TASK REQUIREMENTS - From the listing below, pull each line that includes "does".

Start of Block

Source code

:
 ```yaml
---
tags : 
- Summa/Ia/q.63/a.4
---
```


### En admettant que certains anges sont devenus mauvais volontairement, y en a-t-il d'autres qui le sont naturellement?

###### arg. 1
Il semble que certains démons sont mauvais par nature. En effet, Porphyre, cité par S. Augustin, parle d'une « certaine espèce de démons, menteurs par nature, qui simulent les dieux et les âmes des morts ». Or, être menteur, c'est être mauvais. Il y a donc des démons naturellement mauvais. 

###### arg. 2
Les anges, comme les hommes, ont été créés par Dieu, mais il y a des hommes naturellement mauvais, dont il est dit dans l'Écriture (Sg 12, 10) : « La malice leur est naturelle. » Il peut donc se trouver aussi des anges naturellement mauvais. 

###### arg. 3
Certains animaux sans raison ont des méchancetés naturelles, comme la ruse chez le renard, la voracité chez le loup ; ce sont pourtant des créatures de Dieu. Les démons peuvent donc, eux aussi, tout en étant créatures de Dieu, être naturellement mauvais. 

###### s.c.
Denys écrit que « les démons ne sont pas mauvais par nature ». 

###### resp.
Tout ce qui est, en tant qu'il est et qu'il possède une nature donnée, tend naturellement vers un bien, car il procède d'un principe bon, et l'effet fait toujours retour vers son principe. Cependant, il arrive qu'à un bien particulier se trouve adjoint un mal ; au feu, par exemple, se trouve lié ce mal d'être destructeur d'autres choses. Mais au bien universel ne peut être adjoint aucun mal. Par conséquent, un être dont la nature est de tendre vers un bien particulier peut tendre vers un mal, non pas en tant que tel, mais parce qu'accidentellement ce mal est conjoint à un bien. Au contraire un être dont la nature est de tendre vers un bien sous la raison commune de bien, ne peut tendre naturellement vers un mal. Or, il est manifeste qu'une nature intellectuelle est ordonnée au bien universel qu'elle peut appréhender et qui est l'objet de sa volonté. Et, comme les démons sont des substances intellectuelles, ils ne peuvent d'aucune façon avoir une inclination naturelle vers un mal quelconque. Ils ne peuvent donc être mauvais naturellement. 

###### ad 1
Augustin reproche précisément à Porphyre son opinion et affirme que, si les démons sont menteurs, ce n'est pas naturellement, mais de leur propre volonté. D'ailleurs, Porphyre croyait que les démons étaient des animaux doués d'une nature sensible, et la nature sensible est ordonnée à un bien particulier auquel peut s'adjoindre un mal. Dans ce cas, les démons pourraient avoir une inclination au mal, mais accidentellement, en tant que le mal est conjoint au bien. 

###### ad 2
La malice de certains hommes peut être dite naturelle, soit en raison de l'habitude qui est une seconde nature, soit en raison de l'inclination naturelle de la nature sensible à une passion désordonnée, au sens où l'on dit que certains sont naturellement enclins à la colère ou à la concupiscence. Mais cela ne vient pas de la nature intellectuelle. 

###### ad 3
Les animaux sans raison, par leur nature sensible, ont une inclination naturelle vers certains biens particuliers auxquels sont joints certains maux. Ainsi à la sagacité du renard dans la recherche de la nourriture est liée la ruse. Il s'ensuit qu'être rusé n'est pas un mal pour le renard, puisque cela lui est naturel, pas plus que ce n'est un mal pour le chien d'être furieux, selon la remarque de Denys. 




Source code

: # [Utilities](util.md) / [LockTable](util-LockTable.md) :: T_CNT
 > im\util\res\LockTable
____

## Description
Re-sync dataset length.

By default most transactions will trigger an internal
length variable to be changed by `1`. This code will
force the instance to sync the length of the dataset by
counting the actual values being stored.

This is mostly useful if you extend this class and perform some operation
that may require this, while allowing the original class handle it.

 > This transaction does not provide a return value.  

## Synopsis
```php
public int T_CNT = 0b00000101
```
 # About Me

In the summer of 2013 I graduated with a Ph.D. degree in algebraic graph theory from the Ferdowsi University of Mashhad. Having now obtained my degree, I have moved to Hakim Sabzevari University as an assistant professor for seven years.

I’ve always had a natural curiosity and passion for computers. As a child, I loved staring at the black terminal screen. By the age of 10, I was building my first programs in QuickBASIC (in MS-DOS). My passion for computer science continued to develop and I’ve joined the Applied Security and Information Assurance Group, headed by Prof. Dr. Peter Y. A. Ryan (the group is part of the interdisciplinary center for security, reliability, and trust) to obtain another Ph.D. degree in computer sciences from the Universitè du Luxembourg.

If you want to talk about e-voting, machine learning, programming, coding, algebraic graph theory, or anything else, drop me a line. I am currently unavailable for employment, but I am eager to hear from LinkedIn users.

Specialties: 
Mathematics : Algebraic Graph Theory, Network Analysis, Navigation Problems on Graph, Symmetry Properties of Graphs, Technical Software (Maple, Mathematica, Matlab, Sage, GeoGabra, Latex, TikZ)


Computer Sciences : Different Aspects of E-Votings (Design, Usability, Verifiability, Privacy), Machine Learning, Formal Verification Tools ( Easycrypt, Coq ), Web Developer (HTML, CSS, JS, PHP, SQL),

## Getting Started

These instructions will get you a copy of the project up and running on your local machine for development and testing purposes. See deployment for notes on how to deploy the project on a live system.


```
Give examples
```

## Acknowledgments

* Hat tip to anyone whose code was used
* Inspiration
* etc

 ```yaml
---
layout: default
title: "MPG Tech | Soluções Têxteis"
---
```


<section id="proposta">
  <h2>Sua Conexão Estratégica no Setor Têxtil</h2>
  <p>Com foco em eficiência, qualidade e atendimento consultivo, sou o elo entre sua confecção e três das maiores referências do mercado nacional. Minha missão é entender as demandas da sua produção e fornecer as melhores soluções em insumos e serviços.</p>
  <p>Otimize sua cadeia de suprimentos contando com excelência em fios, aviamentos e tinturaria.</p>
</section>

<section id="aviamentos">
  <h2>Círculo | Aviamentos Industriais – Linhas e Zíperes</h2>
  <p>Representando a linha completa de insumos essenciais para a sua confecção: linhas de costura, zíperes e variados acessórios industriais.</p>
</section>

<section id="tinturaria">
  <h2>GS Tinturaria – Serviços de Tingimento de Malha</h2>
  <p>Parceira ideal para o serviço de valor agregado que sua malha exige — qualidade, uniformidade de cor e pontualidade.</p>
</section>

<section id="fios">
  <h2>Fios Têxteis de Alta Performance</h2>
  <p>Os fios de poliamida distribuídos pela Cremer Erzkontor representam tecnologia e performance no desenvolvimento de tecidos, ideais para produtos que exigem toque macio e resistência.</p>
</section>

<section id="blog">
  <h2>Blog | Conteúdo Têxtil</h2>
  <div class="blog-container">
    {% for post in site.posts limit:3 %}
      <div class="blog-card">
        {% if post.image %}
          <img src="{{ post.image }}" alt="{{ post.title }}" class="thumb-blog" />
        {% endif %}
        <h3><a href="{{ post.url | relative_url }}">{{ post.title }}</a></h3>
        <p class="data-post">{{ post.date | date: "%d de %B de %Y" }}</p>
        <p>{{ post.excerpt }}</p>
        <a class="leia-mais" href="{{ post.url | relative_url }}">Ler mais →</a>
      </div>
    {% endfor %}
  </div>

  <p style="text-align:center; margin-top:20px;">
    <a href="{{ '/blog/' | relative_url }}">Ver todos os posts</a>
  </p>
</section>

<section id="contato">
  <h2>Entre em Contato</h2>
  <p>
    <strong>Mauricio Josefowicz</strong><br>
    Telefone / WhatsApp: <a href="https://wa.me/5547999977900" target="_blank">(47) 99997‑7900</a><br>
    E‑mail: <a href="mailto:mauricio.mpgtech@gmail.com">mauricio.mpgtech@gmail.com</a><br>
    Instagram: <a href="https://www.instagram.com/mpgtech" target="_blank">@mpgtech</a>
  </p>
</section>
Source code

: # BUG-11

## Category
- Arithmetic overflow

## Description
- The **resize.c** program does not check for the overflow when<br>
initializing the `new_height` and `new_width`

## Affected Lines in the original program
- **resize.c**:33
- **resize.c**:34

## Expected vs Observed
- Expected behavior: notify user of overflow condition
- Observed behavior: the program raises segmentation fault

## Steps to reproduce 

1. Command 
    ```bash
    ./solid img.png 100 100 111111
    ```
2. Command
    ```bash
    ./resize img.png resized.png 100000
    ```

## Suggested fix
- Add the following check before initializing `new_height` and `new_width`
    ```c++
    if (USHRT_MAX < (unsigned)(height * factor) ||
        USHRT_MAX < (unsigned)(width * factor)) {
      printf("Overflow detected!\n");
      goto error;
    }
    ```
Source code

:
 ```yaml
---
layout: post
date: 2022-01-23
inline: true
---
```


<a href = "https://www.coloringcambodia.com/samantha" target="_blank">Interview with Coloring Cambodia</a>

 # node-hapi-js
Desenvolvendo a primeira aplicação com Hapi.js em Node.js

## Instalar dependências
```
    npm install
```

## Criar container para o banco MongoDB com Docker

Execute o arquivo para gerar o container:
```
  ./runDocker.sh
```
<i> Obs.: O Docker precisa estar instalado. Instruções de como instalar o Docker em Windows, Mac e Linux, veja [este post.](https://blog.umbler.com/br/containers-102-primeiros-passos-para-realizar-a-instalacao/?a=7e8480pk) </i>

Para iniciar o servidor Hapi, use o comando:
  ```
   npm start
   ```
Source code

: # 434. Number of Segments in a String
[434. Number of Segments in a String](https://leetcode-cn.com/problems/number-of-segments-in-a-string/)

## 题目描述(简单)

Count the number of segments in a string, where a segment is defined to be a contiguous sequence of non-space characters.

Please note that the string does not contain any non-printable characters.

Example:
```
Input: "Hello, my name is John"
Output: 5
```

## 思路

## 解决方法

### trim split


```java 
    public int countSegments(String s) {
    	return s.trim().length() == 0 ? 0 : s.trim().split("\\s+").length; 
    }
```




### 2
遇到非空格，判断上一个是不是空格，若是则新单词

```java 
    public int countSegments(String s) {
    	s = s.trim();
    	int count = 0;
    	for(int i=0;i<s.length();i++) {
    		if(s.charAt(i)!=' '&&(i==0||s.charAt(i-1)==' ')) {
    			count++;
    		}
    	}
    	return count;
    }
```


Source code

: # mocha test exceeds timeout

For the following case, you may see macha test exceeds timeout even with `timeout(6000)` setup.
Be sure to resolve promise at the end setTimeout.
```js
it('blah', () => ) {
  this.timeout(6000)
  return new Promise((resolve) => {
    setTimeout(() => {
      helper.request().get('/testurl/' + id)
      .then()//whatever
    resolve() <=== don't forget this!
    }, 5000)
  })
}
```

End of Block

PROBLEM SOLUTION -
 > This transaction does not provide a return value.  
- The **resize.c** program does not check for the overflow when<br>
Please note that the string does not contain any non-printable characters.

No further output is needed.